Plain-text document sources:
[Start of section]

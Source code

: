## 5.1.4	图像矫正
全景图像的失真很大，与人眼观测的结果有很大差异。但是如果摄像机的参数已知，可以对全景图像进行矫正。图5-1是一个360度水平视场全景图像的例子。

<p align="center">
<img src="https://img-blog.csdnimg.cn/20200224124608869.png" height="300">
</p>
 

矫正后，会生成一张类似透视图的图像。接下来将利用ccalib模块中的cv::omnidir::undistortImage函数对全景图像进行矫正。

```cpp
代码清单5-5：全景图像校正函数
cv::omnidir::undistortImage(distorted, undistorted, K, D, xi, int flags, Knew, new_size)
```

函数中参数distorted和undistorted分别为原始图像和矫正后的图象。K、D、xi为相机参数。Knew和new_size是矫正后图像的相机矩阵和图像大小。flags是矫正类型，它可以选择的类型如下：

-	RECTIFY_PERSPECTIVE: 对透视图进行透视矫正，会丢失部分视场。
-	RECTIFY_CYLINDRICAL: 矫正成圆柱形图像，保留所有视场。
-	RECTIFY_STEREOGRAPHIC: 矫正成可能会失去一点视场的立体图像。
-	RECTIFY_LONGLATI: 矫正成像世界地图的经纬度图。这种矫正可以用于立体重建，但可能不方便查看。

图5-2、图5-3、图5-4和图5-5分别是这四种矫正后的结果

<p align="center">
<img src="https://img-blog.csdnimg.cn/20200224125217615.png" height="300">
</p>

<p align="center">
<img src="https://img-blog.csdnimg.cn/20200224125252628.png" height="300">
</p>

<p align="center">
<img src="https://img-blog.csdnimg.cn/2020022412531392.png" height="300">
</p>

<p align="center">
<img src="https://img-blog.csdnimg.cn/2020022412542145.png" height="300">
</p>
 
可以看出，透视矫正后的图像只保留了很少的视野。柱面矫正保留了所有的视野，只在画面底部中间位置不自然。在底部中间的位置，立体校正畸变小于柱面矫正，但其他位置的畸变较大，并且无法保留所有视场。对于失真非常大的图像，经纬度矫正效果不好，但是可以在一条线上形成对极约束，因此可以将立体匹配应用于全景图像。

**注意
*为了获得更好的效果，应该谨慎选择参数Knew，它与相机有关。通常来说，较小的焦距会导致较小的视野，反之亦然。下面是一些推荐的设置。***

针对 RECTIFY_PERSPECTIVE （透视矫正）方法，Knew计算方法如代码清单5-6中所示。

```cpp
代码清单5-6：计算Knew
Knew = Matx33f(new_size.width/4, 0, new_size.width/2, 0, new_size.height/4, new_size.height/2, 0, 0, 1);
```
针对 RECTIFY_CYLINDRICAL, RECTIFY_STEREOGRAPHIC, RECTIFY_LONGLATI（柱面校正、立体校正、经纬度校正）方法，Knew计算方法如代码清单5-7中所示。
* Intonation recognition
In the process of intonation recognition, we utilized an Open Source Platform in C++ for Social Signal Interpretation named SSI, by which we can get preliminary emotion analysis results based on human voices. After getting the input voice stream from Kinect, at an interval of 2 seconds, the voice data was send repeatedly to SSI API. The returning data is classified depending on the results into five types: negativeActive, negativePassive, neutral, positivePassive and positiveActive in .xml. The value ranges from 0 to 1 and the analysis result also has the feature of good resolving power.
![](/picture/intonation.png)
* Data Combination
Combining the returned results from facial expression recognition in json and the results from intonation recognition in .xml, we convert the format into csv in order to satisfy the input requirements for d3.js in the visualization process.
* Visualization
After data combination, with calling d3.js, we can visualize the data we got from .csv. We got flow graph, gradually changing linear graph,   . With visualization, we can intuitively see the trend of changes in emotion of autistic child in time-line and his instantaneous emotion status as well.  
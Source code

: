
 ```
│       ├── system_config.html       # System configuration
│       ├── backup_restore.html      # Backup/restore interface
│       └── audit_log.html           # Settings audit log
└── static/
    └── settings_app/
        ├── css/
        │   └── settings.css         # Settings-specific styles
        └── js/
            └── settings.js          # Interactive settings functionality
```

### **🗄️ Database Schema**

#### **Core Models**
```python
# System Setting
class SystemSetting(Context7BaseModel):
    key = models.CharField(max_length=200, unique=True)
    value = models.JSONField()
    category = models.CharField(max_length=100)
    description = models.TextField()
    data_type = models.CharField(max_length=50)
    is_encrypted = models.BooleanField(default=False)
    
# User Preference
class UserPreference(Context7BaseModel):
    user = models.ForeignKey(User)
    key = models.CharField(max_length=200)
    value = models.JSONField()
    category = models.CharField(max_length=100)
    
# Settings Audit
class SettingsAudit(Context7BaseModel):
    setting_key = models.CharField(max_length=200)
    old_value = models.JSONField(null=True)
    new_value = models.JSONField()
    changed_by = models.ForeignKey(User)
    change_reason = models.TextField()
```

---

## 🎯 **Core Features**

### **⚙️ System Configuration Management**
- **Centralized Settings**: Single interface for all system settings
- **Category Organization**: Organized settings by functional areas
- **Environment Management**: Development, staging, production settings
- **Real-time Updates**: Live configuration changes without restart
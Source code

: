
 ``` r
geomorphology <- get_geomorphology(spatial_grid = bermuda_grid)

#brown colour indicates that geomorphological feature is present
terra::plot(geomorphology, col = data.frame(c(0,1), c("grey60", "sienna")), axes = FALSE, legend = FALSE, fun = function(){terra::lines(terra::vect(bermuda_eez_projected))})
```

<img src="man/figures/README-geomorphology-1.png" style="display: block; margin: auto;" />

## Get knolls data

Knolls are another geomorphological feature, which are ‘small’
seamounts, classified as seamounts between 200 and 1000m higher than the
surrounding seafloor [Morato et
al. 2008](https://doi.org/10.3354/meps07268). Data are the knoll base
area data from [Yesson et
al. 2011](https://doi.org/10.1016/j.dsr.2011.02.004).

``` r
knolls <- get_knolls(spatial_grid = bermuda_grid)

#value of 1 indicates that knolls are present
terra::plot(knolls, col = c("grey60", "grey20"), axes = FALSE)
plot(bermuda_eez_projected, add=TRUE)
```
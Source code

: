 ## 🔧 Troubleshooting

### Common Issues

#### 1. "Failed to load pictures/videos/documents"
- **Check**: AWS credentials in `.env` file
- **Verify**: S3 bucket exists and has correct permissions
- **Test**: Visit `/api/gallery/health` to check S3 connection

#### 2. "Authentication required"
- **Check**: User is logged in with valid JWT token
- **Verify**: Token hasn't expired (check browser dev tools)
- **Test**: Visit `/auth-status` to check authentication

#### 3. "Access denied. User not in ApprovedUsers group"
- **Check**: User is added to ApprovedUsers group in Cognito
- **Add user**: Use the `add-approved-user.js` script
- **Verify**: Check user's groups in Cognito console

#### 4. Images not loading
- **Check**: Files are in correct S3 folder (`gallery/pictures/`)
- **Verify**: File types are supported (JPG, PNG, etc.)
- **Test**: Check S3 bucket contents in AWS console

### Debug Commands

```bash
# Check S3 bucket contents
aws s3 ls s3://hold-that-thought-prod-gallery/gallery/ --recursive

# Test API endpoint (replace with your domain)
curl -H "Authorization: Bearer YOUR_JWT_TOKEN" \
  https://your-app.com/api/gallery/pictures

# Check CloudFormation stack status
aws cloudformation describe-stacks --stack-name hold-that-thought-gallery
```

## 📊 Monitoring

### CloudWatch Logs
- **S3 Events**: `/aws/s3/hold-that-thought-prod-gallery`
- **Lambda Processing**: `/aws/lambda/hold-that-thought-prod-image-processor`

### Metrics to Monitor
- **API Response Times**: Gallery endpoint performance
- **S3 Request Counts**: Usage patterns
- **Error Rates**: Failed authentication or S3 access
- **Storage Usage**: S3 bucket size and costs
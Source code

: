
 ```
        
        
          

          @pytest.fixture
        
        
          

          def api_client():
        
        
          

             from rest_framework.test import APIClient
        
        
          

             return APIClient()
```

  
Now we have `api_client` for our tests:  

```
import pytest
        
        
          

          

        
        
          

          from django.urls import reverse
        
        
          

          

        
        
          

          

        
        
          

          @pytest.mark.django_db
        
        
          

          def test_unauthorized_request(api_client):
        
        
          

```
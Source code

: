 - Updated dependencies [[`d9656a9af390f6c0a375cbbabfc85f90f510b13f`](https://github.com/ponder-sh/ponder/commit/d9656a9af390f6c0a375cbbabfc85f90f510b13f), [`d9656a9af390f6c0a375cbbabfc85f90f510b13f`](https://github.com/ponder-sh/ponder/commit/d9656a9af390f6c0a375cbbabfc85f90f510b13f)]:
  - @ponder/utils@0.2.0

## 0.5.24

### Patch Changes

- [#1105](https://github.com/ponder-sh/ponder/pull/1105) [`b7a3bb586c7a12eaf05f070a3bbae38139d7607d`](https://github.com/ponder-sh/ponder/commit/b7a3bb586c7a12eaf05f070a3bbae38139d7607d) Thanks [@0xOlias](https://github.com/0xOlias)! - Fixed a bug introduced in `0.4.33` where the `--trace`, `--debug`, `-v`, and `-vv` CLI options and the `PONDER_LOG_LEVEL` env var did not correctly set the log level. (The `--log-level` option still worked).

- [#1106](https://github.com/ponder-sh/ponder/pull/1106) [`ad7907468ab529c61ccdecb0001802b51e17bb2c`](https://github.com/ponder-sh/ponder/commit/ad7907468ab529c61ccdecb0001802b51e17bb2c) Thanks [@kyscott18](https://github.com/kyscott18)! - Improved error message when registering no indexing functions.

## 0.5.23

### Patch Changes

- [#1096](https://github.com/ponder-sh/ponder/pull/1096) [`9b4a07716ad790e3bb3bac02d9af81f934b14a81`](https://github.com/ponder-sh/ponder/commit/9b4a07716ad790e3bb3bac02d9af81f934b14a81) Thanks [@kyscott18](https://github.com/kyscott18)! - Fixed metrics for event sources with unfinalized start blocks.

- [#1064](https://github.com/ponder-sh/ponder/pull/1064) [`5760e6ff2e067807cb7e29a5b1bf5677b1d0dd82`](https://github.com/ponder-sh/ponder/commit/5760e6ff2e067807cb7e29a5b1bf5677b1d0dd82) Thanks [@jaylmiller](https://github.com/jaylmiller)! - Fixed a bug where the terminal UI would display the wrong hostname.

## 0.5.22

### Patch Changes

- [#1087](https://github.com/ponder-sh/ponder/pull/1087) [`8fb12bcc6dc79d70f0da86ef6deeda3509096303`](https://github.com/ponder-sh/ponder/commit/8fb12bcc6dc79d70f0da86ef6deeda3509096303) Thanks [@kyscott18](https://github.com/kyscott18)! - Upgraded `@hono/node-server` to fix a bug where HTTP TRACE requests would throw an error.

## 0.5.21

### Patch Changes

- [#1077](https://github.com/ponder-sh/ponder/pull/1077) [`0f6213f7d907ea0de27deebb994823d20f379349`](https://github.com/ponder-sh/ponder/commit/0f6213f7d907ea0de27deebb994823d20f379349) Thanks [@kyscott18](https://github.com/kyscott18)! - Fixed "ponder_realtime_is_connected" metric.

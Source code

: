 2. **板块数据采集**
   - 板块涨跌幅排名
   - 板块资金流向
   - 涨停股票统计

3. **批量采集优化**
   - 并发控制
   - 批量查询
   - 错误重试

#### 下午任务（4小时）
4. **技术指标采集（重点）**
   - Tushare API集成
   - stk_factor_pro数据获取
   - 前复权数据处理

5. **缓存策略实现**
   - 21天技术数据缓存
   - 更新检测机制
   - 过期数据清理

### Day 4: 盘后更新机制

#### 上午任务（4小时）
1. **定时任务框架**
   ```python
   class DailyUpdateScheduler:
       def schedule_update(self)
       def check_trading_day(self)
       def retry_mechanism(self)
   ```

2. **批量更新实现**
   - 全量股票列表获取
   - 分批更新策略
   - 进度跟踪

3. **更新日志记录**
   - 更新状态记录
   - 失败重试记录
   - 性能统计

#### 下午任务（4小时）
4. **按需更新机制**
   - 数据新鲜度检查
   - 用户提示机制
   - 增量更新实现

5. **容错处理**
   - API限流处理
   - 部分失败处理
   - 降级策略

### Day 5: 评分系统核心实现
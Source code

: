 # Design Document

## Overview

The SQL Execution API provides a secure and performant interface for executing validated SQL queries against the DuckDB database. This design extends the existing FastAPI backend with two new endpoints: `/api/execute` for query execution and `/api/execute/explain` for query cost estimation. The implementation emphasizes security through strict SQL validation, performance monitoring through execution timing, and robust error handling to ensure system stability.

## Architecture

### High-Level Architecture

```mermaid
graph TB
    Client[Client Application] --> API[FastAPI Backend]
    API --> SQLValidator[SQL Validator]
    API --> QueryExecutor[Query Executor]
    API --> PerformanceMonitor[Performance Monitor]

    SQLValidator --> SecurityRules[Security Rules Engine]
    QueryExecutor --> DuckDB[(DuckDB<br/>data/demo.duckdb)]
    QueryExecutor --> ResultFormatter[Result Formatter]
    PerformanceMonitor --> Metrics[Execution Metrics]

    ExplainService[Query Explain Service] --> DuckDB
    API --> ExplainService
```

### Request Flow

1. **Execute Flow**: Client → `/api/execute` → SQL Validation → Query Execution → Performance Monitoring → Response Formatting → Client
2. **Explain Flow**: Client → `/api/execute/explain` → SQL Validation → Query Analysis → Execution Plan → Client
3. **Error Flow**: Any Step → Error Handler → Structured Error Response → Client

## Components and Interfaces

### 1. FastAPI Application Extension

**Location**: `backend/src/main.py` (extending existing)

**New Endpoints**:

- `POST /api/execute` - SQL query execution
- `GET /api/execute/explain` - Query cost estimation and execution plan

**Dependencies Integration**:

[End of section]

■ **Instructions to follow**: Find the lines above that contain the string "bucket" and answer with how many there are, nothing else.

■ **Answer for this exercise**: 4